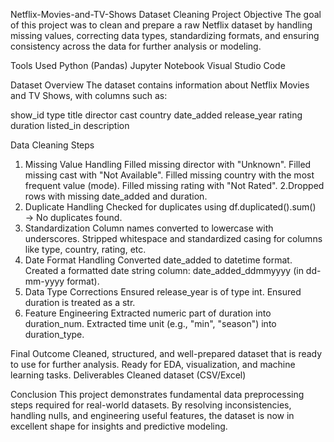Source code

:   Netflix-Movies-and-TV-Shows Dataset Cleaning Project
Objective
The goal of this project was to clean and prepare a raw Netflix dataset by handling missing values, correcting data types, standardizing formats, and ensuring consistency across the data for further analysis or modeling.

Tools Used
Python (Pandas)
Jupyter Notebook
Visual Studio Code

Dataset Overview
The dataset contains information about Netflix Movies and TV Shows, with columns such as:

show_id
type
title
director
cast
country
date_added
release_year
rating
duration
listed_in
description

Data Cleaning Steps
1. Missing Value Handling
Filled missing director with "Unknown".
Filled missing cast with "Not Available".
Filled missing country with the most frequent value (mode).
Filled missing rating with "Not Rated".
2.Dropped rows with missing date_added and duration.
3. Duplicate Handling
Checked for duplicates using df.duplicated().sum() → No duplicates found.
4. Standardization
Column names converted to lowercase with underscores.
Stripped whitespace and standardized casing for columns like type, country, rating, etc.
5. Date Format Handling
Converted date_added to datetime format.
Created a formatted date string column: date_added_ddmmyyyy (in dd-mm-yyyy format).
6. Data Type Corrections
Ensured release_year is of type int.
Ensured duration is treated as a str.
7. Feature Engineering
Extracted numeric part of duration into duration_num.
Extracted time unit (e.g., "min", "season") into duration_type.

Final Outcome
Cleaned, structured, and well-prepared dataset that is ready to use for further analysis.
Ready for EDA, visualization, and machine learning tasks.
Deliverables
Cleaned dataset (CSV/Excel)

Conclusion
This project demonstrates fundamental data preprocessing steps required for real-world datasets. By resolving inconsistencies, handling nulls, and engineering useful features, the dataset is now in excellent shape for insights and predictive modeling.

______

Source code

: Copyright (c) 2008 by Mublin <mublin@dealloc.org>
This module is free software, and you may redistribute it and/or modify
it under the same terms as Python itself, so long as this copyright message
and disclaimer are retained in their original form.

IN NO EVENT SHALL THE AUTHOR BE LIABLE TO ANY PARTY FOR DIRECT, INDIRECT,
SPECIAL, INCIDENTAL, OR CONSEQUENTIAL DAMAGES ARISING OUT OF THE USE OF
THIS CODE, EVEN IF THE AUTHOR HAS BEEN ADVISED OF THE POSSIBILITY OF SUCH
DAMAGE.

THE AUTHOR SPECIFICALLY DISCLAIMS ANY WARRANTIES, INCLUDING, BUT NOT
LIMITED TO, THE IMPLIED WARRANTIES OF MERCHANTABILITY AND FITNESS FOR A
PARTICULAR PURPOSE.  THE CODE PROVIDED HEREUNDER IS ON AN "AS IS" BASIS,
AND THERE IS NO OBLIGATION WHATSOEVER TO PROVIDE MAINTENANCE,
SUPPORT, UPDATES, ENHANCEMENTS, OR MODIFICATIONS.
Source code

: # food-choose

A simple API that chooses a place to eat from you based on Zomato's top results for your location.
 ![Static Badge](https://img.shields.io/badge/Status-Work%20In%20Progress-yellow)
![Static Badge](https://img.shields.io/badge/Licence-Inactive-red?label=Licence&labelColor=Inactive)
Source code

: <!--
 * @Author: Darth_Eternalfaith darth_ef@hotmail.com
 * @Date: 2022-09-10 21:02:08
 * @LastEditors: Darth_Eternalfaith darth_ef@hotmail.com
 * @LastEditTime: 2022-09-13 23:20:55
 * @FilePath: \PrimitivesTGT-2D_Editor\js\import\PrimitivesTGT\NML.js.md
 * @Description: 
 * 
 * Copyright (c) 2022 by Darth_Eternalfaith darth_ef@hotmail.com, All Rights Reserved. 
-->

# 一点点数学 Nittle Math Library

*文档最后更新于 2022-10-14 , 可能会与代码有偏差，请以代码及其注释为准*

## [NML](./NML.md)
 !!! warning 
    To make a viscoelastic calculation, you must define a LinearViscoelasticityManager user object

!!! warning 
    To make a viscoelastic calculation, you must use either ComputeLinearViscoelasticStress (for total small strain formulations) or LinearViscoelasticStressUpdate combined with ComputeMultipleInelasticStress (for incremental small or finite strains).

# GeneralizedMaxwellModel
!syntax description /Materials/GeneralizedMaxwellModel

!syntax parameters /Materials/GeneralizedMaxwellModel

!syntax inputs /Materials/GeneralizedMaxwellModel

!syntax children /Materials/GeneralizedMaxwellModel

______

* _Work order_
Take the stretch of lines above from the one containing "Python (Pandas)" through the one containing "Column names converted" and repeat it exactly, adding no other line.

* _Solution to this problem_
Python (Pandas)
Jupyter Notebook
Visual Studio Code

Dataset Overview
The dataset contains information about Netflix Movies and TV Shows, with columns such as:

show_id
type
title
director
cast
country
date_added
release_year
rating
duration
listed_in
description

Data Cleaning Steps
1. Missing Value Handling
Filled missing director with "Unknown".
Filled missing cast with "Not Available".
Filled missing country with the most frequent value (mode).
Filled missing rating with "Not Rated".
2.Dropped rows with missing date_added and duration.
3. Duplicate Handling
Checked for duplicates using df.duplicated().sum() → No duplicates found.
4. Standardization
Column names converted to lowercase with underscores.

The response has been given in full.